(Beginning of Excerpted records)

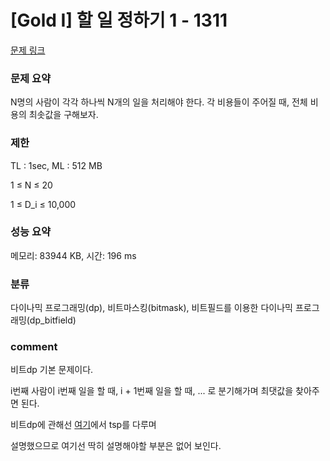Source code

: 
# [Gold I] 할 일 정하기 1 - 1311

[문제 링크](https://www.acmicpc.net/problem/1311)

### 문제 요약

<p> N명의 사람이 각각 하나씩 N개의 일을 처리해야 한다. 각 비용들이 주어질 때, 전체 비용의 최솟값을 구해보자. </p>

### 제한

TL : 1sec, ML : 512 MB

1 ≤ N ≤ 20

1 ≤ D_i ≤ 10,000

### 성능 요약

메모리: 83944 KB, 시간: 196 ms

### 분류

다이나믹 프로그래밍(dp), 비트마스킹(bitmask), 비트필드를 이용한 다이나믹 프로그래밍(dp_bitfield)

### comment

비트dp 기본 문제이다.

i번째 사람이 i번째 일을 할 때, i + 1번째 일을 할 때, ... 로 분기해가며 최댓값을 찾아주면 된다.

비트dp에 관해선 [여기](https://github.com/pill27211/Baekjoon/blob/main/Gold/DP/2098_%EC%99%B8%ED%8C%90%EC%9B%90%20%EC%88%9C%ED%9A%8C/README.md)에서 tsp를 다루며

설명했으므로 여기선 딱히 설명해야할 부분은 없어 보인다.
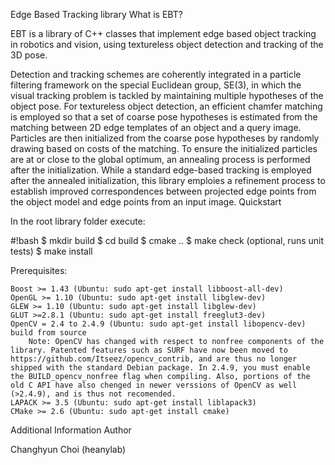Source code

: Edge Based Tracking library
What is EBT?

EBT is a library of C++ classes that implement edge based object tracking in robotics and vision, using textureless object detection and tracking of the 3D pose.

Detection and tracking schemes are coherently integrated in a particle filtering framework on the special Euclidean group, SE(3), in which the visual tracking problem is tackled by maintaining multiple hypotheses of the object pose. For textureless object detection, an efficient chamfer matching is employed so that a set of coarse pose hypotheses is estimated from the matching between 2D edge templates of an object and a query image. Particles are then initialized from the coarse pose hypotheses by randomly drawing based on costs of the matching. To ensure the initialized particles are at or close to the global optimum, an annealing process is performed after the initialization. While a standard edge-based tracking is employed after the annealed initialization, this library emploies a refinement process to establish improved correspondences between projected edge points from the object model and edge points from an input image.
Quickstart

In the root library folder execute:

#!bash
$ mkdir build
$ cd build
$ cmake ..
$ make check (optional, runs unit tests)
$ make install

Prerequisites:

    Boost >= 1.43 (Ubuntu: sudo apt-get install libboost-all-dev)
    OpenGL >= 1.10 (Ubuntu: sudo apt-get install libglew-dev)
    GLEW >= 1.10 (Ubuntu: sudo apt-get install libglew-dev)
    GLUT >=2.8.1 (Ubuntu: sudo apt-get install freeglut3-dev)
    OpenCV = 2.4 to 2.4.9 (Ubuntu: sudo apt-get install libopencv-dev) build from source
        Note: OpenCV has changed with respect to nonfree components of the library. Patented features such as SURF have now been moved to https://github.com/Itseez/opencv_contrib, and are thus no longer shipped with the standard Debian package. In 2.4.9, you must enable the BUILD_opencv_nonfree flag when compiling. Also, portions of the old C API have also chenged in newer verssions of OpenCV as well (>2.4.9), and is thus not recomended.
    LAPACK >= 3.5 (Ubuntu: sudo apt-get install liblapack3)
    CMake >= 2.6 (Ubuntu: sudo apt-get install cmake)

Additional Information
Author

Changhyun Choi (heanylab) 
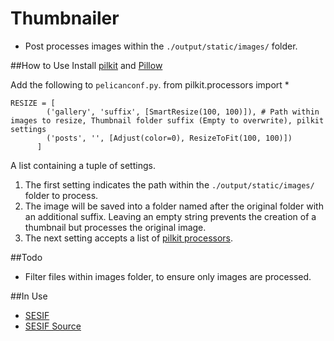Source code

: Thumbnailer
==================

* Post processes images within the `./output/static/images/` folder.

##How to Use
Install [pilkit](http://github.com/matthewwithanm/pilkit) and [Pillow](https://github.com/python-imaging/Pillow)

Add the following to `pelicanconf.py`.
        from pilkit.processors import *

	RESIZE = [
            ('gallery', 'suffix', [SmartResize(100, 100)]), # Path within images to resize, Thumbnail folder suffix (Empty to overwrite), pilkit settings
            ('posts', '', [Adjust(color=0), ResizeToFit(100, 100)])
          ]
          
A list containing a tuple of settings.

1. The first setting indicates the path within the `./output/static/images/` folder to process.
2. The image will be saved into a folder named after the original folder with an additional suffix. Leaving an empty string prevents the creation of a thumbnail but processes the original image.
3. The next setting accepts a list of [pilkit processors](https://github.com/matthewwithanm/pilkit/tree/master/pilkit/processors).

##Todo

* Filter files within images folder, to ensure only images are processed.

##In Use

* [SESIF](http://sesif.github.io)
* [SESIF Source](http://github.com/SESIF/SESIF.github.io/tree/source)
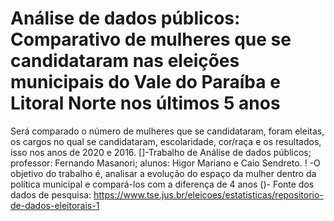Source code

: # Análise de dados públicos: Comparativo de mulheres que se candidataram nas eleições municipais do Vale do Paraíba e Litoral Norte nos últimos 5 anos
Será comparado o número de mulheres que se candidataram, foram eleitas, os cargos no qual se candidataram, escolaridade, cor/raça e os resultados, isso nos anos de 2020 e 2016.
[]-Trabalho de Análise de dados públicos; professor: Fernando Masanori; alunos: Higor Mariano e Caio Sendreto.
! -O objetivo do trabalho é, analisar a evolução do espaço da mulher dentro da política municipal e compará-los com a diferença de 4 anos
()- Fonte dos dados de pesquisa: https://www.tse.jus.br/eleicoes/estatisticas/repositorio-de-dados-eleitorais-1
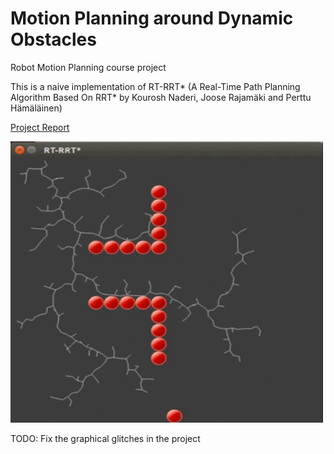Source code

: # Motion Planning around Dynamic Obstacles

Robot Motion Planning course project

This is a naive implementation of RT-RRT* (A Real-Time Path Planning Algorithm Based On RRT* by Kourosh Naderi, Joose Rajamäki and Perttu Hämäläinen)

<a href=MotionPlanningWithDynamicObstacles.pdf>Project Report</a>

<img alt="" class="spinner" height="450" src="RRT.gif" width="500" />

TODO: Fix the graphical glitches in the project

(End of Excerpted records)

▸ What to produce: The whole listing is to be duplicated verbatim, apart from its images.

▸ Completed task:
Source code

: 
# [Gold I] 할 일 정하기 1 - 1311

[문제 링크](https://www.acmicpc.net/problem/1311)

### 문제 요약

<p> N명의 사람이 각각 하나씩 N개의 일을 처리해야 한다. 각 비용들이 주어질 때, 전체 비용의 최솟값을 구해보자. </p>

### 제한

TL : 1sec, ML : 512 MB

1 ≤ N ≤ 20

1 ≤ D_i ≤ 10,000

### 성능 요약

메모리: 83944 KB, 시간: 196 ms

### 분류

다이나믹 프로그래밍(dp), 비트마스킹(bitmask), 비트필드를 이용한 다이나믹 프로그래밍(dp_bitfield)

### comment

비트dp 기본 문제이다.

i번째 사람이 i번째 일을 할 때, i + 1번째 일을 할 때, ... 로 분기해가며 최댓값을 찾아주면 된다.

비트dp에 관해선 [여기](https://github.com/pill27211/Baekjoon/blob/main/Gold/DP/2098_%EC%99%B8%ED%8C%90%EC%9B%90%20%EC%88%9C%ED%9A%8C/README.md)에서 tsp를 다루며

설명했으므로 여기선 딱히 설명해야할 부분은 없어 보인다.
Source code

: Edge Based Tracking library
What is EBT?

EBT is a library of C++ classes that implement edge based object tracking in robotics and vision, using textureless object detection and tracking of the 3D pose.

Detection and tracking schemes are coherently integrated in a particle filtering framework on the special Euclidean group, SE(3), in which the visual tracking problem is tackled by maintaining multiple hypotheses of the object pose. For textureless object detection, an efficient chamfer matching is employed so that a set of coarse pose hypotheses is estimated from the matching between 2D edge templates of an object and a query image. Particles are then initialized from the coarse pose hypotheses by randomly drawing based on costs of the matching. To ensure the initialized particles are at or close to the global optimum, an annealing process is performed after the initialization. While a standard edge-based tracking is employed after the annealed initialization, this library emploies a refinement process to establish improved correspondences between projected edge points from the object model and edge points from an input image.
Quickstart

In the root library folder execute:

#!bash
$ mkdir build
$ cd build
$ cmake ..
$ make check (optional, runs unit tests)
$ make install

Prerequisites:

    Boost >= 1.43 (Ubuntu: sudo apt-get install libboost-all-dev)
    OpenGL >= 1.10 (Ubuntu: sudo apt-get install libglew-dev)
    GLEW >= 1.10 (Ubuntu: sudo apt-get install libglew-dev)
    GLUT >=2.8.1 (Ubuntu: sudo apt-get install freeglut3-dev)
    OpenCV = 2.4 to 2.4.9 (Ubuntu: sudo apt-get install libopencv-dev) build from source
        Note: OpenCV has changed with respect to nonfree components of the library. Patented features such as SURF have now been moved to https://github.com/Itseez/opencv_contrib, and are thus no longer shipped with the standard Debian package. In 2.4.9, you must enable the BUILD_opencv_nonfree flag when compiling. Also, portions of the old C API have also chenged in newer verssions of OpenCV as well (>2.4.9), and is thus not recomended.
    LAPACK >= 3.5 (Ubuntu: sudo apt-get install liblapack3)
    CMake >= 2.6 (Ubuntu: sudo apt-get install cmake)

Additional Information
Author

Changhyun Choi (heanylab) 
Source code

: Thumbnailer
==================

* Post processes images within the `./output/static/images/` folder.

##How to Use
Install [pilkit](http://github.com/matthewwithanm/pilkit) and [Pillow](https://github.com/python-imaging/Pillow)

Add the following to `pelicanconf.py`.
        from pilkit.processors import *

	RESIZE = [
            ('gallery', 'suffix', [SmartResize(100, 100)]), # Path within images to resize, Thumbnail folder suffix (Empty to overwrite), pilkit settings
            ('posts', '', [Adjust(color=0), ResizeToFit(100, 100)])
          ]
          
A list containing a tuple of settings.

1. The first setting indicates the path within the `./output/static/images/` folder to process.
2. The image will be saved into a folder named after the original folder with an additional suffix. Leaving an empty string prevents the creation of a thumbnail but processes the original image.
3. The next setting accepts a list of [pilkit processors](https://github.com/matthewwithanm/pilkit/tree/master/pilkit/processors).

##Todo

* Filter files within images folder, to ensure only images are processed.

##In Use

* [SESIF](http://sesif.github.io)
* [SESIF Source](http://github.com/SESIF/SESIF.github.io/tree/source)
Source code

: # Análise de dados públicos: Comparativo de mulheres que se candidataram nas eleições municipais do Vale do Paraíba e Litoral Norte nos últimos 5 anos
Será comparado o número de mulheres que se candidataram, foram eleitas, os cargos no qual se candidataram, escolaridade, cor/raça e os resultados, isso nos anos de 2020 e 2016.
[]-Trabalho de Análise de dados públicos; professor: Fernando Masanori; alunos: Higor Mariano e Caio Sendreto.
! -O objetivo do trabalho é, analisar a evolução do espaço da mulher dentro da política municipal e compará-los com a diferença de 4 anos
()- Fonte dos dados de pesquisa: https://www.tse.jus.br/eleicoes/estatisticas/repositorio-de-dados-eleitorais-1
Source code

: # Motion Planning around Dynamic Obstacles

Robot Motion Planning course project

This is a naive implementation of RT-RRT* (A Real-Time Path Planning Algorithm Based On RRT* by Kourosh Naderi, Joose Rajamäki and Perttu Hämäläinen)

<a href=MotionPlanningWithDynamicObstacles.pdf>Project Report</a>

<img alt="" class="spinner" height="450" src="RRT.gif" width="500" />

TODO: Fix the graphical glitches in the project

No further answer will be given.